私はしばしば哲学者アラスダイア・マキントリ(Alasdair MacIntyre)と彼の著書 After Virtue を思い出します。彼は現代が伝統や宗教によって供給されていた共有道徳語を破壊し、個人の好みだけが残ったと論じました。「美徳」は消えたわけではなく、市場に再誕しました。今や市場は何が価値あるものか、どんな出来事が重要か、誰の予測が正しいかを教えてくれます。金銭は奇妙な方法で最後の道徳裁定者となり、多様的・不信感に満ちたポスト機関社会が自己とコミュニケーションするための唯一の普遍言語になっています。この道徳語は文化を横断しながらも、同時に文化を腐食させます。

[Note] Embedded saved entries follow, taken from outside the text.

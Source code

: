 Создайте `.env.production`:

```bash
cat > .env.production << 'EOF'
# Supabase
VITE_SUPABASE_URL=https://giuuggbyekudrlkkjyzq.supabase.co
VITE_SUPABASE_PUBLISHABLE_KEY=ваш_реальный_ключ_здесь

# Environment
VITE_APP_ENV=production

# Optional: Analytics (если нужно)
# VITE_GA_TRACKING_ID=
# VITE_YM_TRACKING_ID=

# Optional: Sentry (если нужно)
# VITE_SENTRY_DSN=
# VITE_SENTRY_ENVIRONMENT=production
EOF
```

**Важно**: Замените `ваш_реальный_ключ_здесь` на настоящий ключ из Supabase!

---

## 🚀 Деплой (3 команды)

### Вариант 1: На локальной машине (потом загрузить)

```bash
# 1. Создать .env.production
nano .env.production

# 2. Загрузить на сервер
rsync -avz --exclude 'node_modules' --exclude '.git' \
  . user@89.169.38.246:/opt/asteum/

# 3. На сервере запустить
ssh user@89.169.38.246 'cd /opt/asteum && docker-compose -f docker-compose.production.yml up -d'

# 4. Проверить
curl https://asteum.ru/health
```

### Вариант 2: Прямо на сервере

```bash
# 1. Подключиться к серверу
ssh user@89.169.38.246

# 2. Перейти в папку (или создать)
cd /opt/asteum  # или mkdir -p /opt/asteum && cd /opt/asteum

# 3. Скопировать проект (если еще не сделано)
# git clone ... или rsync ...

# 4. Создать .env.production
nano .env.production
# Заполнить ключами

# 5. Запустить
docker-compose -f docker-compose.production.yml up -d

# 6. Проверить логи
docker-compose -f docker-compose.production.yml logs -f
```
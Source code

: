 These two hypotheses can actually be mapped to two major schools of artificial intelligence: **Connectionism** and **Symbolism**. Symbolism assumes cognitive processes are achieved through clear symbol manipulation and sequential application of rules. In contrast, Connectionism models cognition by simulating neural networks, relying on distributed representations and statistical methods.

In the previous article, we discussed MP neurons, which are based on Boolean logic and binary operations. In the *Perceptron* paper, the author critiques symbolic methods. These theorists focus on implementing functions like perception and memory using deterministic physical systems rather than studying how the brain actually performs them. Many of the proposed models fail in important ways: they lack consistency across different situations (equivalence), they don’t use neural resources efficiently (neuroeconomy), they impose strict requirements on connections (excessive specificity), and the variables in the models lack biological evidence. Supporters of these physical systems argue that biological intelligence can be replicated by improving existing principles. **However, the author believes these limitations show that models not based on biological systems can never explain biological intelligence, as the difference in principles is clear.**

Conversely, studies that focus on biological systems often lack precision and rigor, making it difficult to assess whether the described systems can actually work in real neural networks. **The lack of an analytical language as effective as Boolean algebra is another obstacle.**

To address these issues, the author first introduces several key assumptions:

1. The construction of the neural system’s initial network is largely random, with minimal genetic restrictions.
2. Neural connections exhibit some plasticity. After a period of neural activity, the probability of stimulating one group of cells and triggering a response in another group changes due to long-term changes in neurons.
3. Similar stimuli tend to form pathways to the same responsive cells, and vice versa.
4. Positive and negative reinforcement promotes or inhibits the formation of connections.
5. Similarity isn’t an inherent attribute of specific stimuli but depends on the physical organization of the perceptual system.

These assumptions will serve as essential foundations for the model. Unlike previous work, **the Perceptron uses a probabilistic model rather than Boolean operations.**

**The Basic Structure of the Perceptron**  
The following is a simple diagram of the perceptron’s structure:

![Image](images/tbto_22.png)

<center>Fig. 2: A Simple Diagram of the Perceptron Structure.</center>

スポーツでは、ゲームに賭けるときはチームを応援しているわけではなく、提案(プロポジション)を応援しています。ファンダムの社会機能――共有アイデンティティや継承された忠誠心――が個人リスクへ崩れます。政治においてはその結果がさらに悪化すると私は恐れています。予測市場は将来を知りたい人にとって有用ですが、その利便性はニュースサイクルとの対立的・不親切な関係を招きます。テロ攻撃や飢饉をベットする若者は、単なる懸念を抱く市民ではなく、「電話の画面を見て一人で死を応援している」人物に過ぎません。
もしそれがあなたを悩ませないのであれば、私はどうすればそれを悩ませるか分かりません。経済的・市場効率性だけを見ると、その若者の行動は防御可能です。しかし、市場外にも道徳があります。情報ネットワークの効率性以上に人生には何があるのでしょう? 近いうちにそれを再発見できるでしょうか? そうなるまで賭けないでください。
この投稿についてのディスカッション
ご興味があれば、さらに掘り下げて話し合いましょう。